Il risultato è che sono obbligato ad aggiungere svariati collegamenti ad altri miei pezzi e questi, a loro volta, ne richiamano altri. È chiaro come in questa involontaria confusione il lettore occasionale finisca per perdersi, confondersi e, probabilmente, annoiarsi. Ma anche per i lettori più affezionati può comunque essere difficile orientarsi nell'ambage dei riferimenti intrecciati che si richiamano l'un l'altro.
Di conseguenza, nonostante i miei sforzi per essere chiaro e comprensibile da tutti, finisco per apparire criptico o comunque troppo complicato.
È per ovviare a questo problema che ho deciso di scrivere questo documento.
L'idea è quella di riassumere tutte le mie riflessioni più importanti in maniera organica e strutturata: una sorta di epitome del mio pensiero. Molto di quanto propongo qui infatti l'ho già scritto nel corso degli anni sul viario. Ma tali riflessioni non erano però pubblicate seguendo un preciso criterio logico ma, piuttosto, erano stimolate e scritte in risposta a un qualsiasi avvenimento casuale: in altre parole, sul mio viario, l'ordine cronologico di pubblicazione non coincide con quello logico.»
È ovvio che dopo aver fatto lo sforzo di realizzare questa poderosa sintesi la usi come base di partenza per analizzare nuove problematiche.
Ma come al solito il diavolo, che in questo caso sarei io, fa le pentole ma non i coperchi: non avevo previsto che anche i lettori più fedeli si perdessero non riuscendo più a seguire i miei pensieri. Io, modestamente (!), sono come un'aquila che si lancia nel cielo dall’alto di un picco roccioso mentre i miei lettori mi osservano dal basso della valle e vedono solo in lontananza le mie evoluzioni nell’aria. Chiaro che non possono comprendere i dettagli e le sfumature di quello che scrivo: è normale che a loro appaia insopportabilmente categorico quando tutte le mie incertezze, con i relativi “se” e “ma”, sono descritte altrove…
In pratica l’Epitome ha avvelenato questo ghiribizzo: essa mi ha aiutato ad andare oltre al mio pensiero ma i miei lettori, anche quelli più indefessi, non sono riusciti a seguirmi.
Perché poi, inevitabilmente, anche nei pezzi dove evito di inserire la mia avvertenza sulla lettura dell’Epitome è ovvio che essa è sempre nei miei pensieri e condiziona comunque il mio modo di ragionare: magari non accenno a “protomiti” o alla strana “democratastenia” ma io ormai ragiono con queste categorie ormai ben chiare nella mia mente.
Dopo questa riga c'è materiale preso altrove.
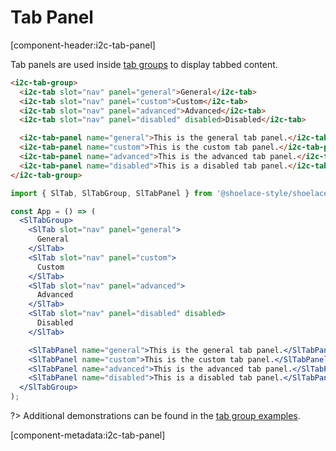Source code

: # Tab Panel

[component-header:i2c-tab-panel]

Tab panels are used inside [tab groups](/components/tab-group) to display tabbed content.

```html preview
<i2c-tab-group>
  <i2c-tab slot="nav" panel="general">General</i2c-tab>
  <i2c-tab slot="nav" panel="custom">Custom</i2c-tab>
  <i2c-tab slot="nav" panel="advanced">Advanced</i2c-tab>
  <i2c-tab slot="nav" panel="disabled" disabled>Disabled</i2c-tab>

  <i2c-tab-panel name="general">This is the general tab panel.</i2c-tab-panel>
  <i2c-tab-panel name="custom">This is the custom tab panel.</i2c-tab-panel>
  <i2c-tab-panel name="advanced">This is the advanced tab panel.</i2c-tab-panel>
  <i2c-tab-panel name="disabled">This is a disabled tab panel.</i2c-tab-panel>
</i2c-tab-group>
```

```jsx react
import { SlTab, SlTabGroup, SlTabPanel } from '@shoelace-style/shoelace/dist/react';

const App = () => (
  <SlTabGroup>
    <SlTab slot="nav" panel="general">
      General
    </SlTab>
    <SlTab slot="nav" panel="custom">
      Custom
    </SlTab>
    <SlTab slot="nav" panel="advanced">
      Advanced
    </SlTab>
    <SlTab slot="nav" panel="disabled" disabled>
      Disabled
    </SlTab>

    <SlTabPanel name="general">This is the general tab panel.</SlTabPanel>
    <SlTabPanel name="custom">This is the custom tab panel.</SlTabPanel>
    <SlTabPanel name="advanced">This is the advanced tab panel.</SlTabPanel>
    <SlTabPanel name="disabled">This is a disabled tab panel.</SlTabPanel>
  </SlTabGroup>
);
```

?> Additional demonstrations can be found in the [tab group examples](/components/tab-group).

[component-metadata:i2c-tab-panel]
Inevitabilmente il mio scrivere ne risente…
Che fare quindi?
Non so… sicuramente aggiornerò l’avvertenza in questo modo:
«[E] Attenzione! Per la comprensione di questo pezzo è necessaria la lettura della mia Epitome (V. 1.6.0 "BW").»
L’avviso era vecchio quanto la prima versione dell’Epitome ma ormai la sua teoria ha trasceso quanto scrivo su questo sito: è giusto quindi riflettere tale cambiamento anche nell’avvertenza. Del resto meglio non essere letto che frainteso: si evitano fastidiose incomprensioni.
Ovvio che questa soluzione è solo un palliativo: di certo non posso fingere che le mie idee siano meno complesse ed evolute di come sono divenute nel corso di questi anni. Non credo che mi riuscirebbe neppure se mi venisse la folle idea di provarci.
L’unica soluzione è che il lettore legga la mia Epitome: da parte mia posso solo dare il massimo risalto a tale inevitabile necessità.
Conclusione: sono contento di aver compreso questo problema ma triste perché non vi vedo facili soluzioni. L’Epitome non è più un aiuto alla lettura di questo sito ma un’ingombrante necessità per la sua comprensione.